Ce 6 juillet, c’est la Guilde des scénaristes qui se lance donc dans l’arène avec un communiqué appelant à « un plus juste équilibre entre création originale et adaptations ». Selon la Guilde, les messages jusqu’à lors diffusés par les uns, les autres et la presse, en « faisant croire à une rivalité entre auteurs du livre et auteurs de l’audiovisuel, ces dernières pervertissent une vérité que les scénaristes souhaitent rétablir ».

 

D’abord, les scénaristes n’ont « jamais cherché à spolier les auteurs des œuvres d’origine de leurs droits d’auteur, légitimement réclamés ». En revanche, ils souhaitent une rémunération juste et transparente de tous. « Ils ne se laisseront donc pas entraîner par les éditeurs dans un conflit artificiel avec leurs confrères et consœurs. » BIM. D’autant plus que les scénaristes sont souvent romanciers, auteurs de BD ou de livres jeunesse...

 

En revanche, le SNE et le SCELF, prompts à dégainer, « visiblement soucieux des revenus de leurs auteurs », sont plus qu’invités à « réviser leur propre politique de répartition avec ces derniers ». Dans le cas de contrat d’édition, les auteurs se voient en effet contraints de céder au moins 50 % des droits d’adaptation audiovisuels.
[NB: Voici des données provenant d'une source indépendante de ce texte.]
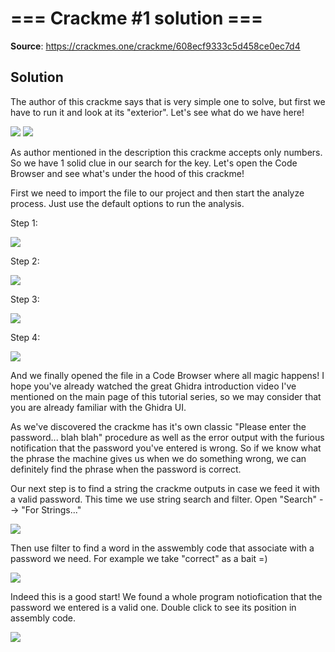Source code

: # === Crackme #1 solution ===

**Source**: https://crackmes.one/crackme/608ecf9333c5d458ce0ec7d4

## Solution

The author of this crackme says that is very simple one to solve, but first we have to run it and look at its "exterior". Let's see what do we have here!

<img src = "https://github.com/Marco888Space/Reverse-Engineering-crackmes-with-Ghidra/blob/main/solutions/crackme_1/1.PNG">
<img src = "https://github.com/Marco888Space/Reverse-Engineering-crackmes-with-Ghidra/blob/main/solutions/crackme_1/2.PNG">

As author mentioned in the description this crackme accepts only numbers. So we have 1 solid clue in our search for the key. Let's open the Code Browser and see what's under the hood of this crackme!

First we need to import the file to our project and then start the analyze process. Just use the default options to run the analysis.

Step 1:

<img src = "https://github.com/Marco888Space/Reverse-Engineering-crackmes-with-Ghidra/blob/main/solutions/crackme_1/3.PNG">

Step 2:

<img src = "https://github.com/Marco888Space/Reverse-Engineering-crackmes-with-Ghidra/blob/main/solutions/crackme_1/4.PNG">

Step 3:

<img src = "https://github.com/Marco888Space/Reverse-Engineering-crackmes-with-Ghidra/blob/main/solutions/crackme_1/5.PNG">

Step 4:

<img src = "https://github.com/Marco888Space/Reverse-Engineering-crackmes-with-Ghidra/blob/main/solutions/crackme_1/6.PNG">

And we finally opened the file in a Code Browser where all magic happens! I hope you've already watched the great Ghidra introduction video I've mentioned on the main page of this tutorial series, so we may consider that you are already familiar with the Ghidra UI.

As we've discovered the crackme has it's own classic "Please enter the password... blah blah" procedure as well as the error output with the furious notification that the password you've entered is wrong. So if we know what the phrase the machine gives us when we do something wrong, we can definitely find the phrase when the password is correct.

Our next step is to find a string the crackme outputs in case we feed it with a valid password. This time we use string search and filter.
Open "Search" --> "For Strings..."

<img src = "https://github.com/Marco888Space/Reverse-Engineering-crackmes-with-Ghidra/blob/main/solutions/crackme_1/7.png">

Then use filter to find a word in the asswembly code that associate with a password we need. For example we take "correct" as a bait =)

<img src = "https://github.com/Marco888Space/Reverse-Engineering-crackmes-with-Ghidra/blob/main/solutions/crackme_1/8.PNG">

Indeed this is a good start! We found a whole program notiofication that the password we entered is a valid one. Double click to see its position in assembly code.

<img src = "https://github.com/Marco888Space/Reverse-Engineering-crackmes-with-Ghidra/blob/main/solutions/crackme_1/9.PNG">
Si la légitimité des scénaristes à se prononcer n’est donc pas à mettre en cause, celles des éditeurs « à toucher des droits alors qu’ils n’ont pas écrit une ligne est, elle, à questionner sans ambages ». 

 

Ils rappellent également que, depuis de nombreuses années, ce sont les scénaristes qui ont souffert d’une spoliation de leurs droits par les éditeurs. En effet, ceux-ci s’appropriaient indûment, à travers des accords avec certains producteurs TV, une part substantielle des droits de diffusion des scénaristes, droits dont le producteur n’avait pourtant pas la propriété. S’il refusait cette spoliation, le scénariste était congédié de la série. 

 

La deuxième contre-vérité consiste à attribuer aux organisations d’auteur une condamnation générale des adaptations. Or celles-ci n’ont fait qu’appeler à trouver la bonne combinaison entre licences et création originale. 

 

Constatant depuis quelques années l’explosion des projets de séries d’animation adaptés de matériaux existants, au point de constituer désormais une très large part des commandes des chaînes françaises, les scénaristes ont récemment appelé à un sursaut collectif afin de restaurer un plus juste équilibre entre les deux types de projets. 

 

Ils rappellent que la vitalité de notre filière animation, qui a fait de la France le troisième acteur à l’international après les États-Unis et le Japon, est aussi due à la valorisation de projets originaux, portés par une vision d’auteur forte. Un trop fort déséquilibre en faveur des adaptations est selon nous incompatible avec une politique culturelle fondée sur la diversité des imaginaires, et sur le renouvellement et la préservation des talents. 

 

Cela ne permet pas non plus d’entretenir l’énergie créative du secteur. Or le succès de séries telles que Les grandes grandes vacances, Les as de la jungle ou encore Oggy et les cafards a su faire la preuve de l’ambition des scénaristes français, qui ne demandent qu’à pouvoir exprimer leur propre créativité et développer leurs univers personnels. C’est cette dynamique d’innovation que le CNC doit accompagner, en accord avec ses missions de soutien à l’audiovisuel et de régulation du marché. 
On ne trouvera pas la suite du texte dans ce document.